As a methodology designed to inform policy and practice decisions, it is particularly important to ensure that systematic reviews are shaped by those who will use them. There is a broad range of approaches for engagement of the potential users of reviews that aim to elicit their priorities and needs and incorporate these into the review design. This incorporation of their priorities and needs can create a tension between their calls for locally-specific, often rapidly-produced evidence syntheses for policy needs and the production of unbiased, generalisable, globally-relevant systematic reviews. This tension raises the question of what is a ‘gold standard’ review. This commentary aims to address head on this often undiscussed key challenge with regard to stakeholder involvement in systematic reviews: that responding to stakeholders can mean reconsidering what makes a review rigorous.
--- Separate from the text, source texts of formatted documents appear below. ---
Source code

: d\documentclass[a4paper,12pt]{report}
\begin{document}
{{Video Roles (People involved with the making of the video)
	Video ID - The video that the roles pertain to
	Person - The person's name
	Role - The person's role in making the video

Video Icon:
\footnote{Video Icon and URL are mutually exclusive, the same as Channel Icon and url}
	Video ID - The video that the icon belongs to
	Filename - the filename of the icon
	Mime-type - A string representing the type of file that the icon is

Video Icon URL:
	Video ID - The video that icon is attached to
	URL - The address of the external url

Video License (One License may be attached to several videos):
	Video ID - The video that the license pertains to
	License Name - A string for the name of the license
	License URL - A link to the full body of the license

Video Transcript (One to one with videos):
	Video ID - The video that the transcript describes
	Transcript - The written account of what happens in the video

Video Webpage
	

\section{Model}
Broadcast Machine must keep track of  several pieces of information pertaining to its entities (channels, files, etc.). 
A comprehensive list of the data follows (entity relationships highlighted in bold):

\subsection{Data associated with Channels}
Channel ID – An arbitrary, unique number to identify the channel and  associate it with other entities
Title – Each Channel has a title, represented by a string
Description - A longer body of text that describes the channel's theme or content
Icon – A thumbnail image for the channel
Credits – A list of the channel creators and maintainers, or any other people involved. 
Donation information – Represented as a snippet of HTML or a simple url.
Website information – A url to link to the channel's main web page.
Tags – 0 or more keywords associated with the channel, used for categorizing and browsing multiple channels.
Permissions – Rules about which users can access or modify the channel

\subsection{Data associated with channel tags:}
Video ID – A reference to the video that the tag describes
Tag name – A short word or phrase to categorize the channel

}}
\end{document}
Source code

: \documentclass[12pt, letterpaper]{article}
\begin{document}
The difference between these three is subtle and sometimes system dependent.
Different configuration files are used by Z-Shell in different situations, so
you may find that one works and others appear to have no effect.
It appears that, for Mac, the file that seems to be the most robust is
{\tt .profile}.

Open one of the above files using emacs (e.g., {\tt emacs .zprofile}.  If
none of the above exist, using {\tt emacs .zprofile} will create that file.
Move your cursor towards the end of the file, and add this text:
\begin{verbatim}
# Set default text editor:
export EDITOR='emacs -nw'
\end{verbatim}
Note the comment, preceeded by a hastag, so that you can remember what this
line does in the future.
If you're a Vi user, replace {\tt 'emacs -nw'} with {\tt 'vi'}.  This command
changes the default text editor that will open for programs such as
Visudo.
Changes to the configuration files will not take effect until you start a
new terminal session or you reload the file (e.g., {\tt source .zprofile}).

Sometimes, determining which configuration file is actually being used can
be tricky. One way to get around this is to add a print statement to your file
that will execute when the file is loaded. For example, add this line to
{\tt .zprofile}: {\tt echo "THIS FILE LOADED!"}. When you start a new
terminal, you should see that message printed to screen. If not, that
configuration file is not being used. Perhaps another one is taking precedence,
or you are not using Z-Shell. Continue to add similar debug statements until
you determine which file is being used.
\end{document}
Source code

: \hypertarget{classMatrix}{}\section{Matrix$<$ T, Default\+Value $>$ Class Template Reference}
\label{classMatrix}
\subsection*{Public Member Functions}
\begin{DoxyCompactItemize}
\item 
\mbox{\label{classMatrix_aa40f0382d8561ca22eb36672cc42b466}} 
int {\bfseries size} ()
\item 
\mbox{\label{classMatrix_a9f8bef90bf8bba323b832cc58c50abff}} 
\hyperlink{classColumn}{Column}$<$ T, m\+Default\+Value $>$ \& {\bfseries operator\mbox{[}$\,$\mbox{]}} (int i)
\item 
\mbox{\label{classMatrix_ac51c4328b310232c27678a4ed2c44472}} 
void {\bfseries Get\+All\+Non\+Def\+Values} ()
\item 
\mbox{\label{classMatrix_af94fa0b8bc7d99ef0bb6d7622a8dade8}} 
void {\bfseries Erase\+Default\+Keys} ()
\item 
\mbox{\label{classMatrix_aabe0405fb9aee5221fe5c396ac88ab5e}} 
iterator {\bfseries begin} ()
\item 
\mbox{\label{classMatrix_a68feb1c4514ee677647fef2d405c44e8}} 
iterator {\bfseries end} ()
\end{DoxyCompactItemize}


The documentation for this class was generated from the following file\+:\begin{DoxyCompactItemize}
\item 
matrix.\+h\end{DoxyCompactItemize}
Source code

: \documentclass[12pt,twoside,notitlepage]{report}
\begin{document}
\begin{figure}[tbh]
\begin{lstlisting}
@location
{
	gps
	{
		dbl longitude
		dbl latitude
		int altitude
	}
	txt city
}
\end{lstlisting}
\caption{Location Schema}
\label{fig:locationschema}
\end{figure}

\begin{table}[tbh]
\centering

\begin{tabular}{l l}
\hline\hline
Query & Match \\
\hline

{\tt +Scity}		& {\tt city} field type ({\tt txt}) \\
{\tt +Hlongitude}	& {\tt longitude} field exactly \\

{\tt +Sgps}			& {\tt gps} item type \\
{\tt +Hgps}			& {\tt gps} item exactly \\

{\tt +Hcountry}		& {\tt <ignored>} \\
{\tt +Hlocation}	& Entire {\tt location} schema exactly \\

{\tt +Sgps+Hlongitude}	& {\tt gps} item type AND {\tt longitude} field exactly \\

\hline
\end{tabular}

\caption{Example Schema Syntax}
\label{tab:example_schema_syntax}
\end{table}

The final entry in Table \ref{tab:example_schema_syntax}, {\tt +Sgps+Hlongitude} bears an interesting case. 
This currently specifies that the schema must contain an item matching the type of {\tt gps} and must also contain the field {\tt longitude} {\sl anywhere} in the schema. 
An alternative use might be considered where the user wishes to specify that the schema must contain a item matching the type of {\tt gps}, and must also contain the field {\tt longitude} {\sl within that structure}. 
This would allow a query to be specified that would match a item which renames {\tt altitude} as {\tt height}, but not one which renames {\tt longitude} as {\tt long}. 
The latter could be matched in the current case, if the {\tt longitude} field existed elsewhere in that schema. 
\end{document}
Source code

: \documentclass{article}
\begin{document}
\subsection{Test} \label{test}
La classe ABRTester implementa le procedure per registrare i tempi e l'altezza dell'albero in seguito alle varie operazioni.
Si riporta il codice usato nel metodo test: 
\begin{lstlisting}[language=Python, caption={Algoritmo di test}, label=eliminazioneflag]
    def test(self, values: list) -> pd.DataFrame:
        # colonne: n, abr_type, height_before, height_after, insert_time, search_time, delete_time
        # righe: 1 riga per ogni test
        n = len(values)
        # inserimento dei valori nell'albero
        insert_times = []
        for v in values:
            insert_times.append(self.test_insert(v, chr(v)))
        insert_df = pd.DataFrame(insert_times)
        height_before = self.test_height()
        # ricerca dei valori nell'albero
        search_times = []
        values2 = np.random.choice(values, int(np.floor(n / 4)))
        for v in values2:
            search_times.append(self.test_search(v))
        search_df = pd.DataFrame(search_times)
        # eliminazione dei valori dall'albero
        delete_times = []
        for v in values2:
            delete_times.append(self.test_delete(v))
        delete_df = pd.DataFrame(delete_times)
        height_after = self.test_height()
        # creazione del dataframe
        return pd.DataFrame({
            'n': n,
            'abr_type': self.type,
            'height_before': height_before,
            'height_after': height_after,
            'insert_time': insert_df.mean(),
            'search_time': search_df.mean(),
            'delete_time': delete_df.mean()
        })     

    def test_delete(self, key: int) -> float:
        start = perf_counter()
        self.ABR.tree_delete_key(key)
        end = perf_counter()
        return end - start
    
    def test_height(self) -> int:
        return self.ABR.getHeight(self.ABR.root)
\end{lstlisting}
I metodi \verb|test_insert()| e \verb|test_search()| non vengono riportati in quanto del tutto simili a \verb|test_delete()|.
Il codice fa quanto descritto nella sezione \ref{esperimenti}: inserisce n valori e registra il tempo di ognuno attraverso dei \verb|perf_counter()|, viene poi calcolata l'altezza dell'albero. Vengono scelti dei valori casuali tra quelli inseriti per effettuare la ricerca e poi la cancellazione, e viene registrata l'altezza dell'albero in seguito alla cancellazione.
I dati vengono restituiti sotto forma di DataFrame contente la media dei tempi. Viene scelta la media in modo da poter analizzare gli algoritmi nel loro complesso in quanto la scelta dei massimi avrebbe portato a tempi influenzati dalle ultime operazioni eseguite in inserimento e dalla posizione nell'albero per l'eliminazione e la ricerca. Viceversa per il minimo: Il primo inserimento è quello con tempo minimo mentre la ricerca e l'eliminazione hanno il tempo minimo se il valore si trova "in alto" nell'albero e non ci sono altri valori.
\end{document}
The commentary proposes a new model to address these tensions that combines the production of public-good reviews, with stakeholder-driven syntheses. In this, it presents the approach taken by our team at the Africa Centre for Evidence at the University of Johannesburg to achieve two different but complementary outputs: (i) ‘public goods’, namely comprehensive and generalisable systematic reviews of the evidence available for and accessible to a global audience, and (ii) locally-focussed, stakeholder-driven, pragmatically-produced syntheses for decision-making at a policy level. The designed approach incorporates balancing the formal requirements of full, published systematic reviews with engagement of national and international decision-makers. It also accommodates space to move from stakeholder engagement to co-production, where stakeholders are engaged to such an extent that they become partners in the production of the review. These approaches are integrated into the traditional steps for producing a systematic review with implications as to what constitutes a gold standard approach to synthesising evidence.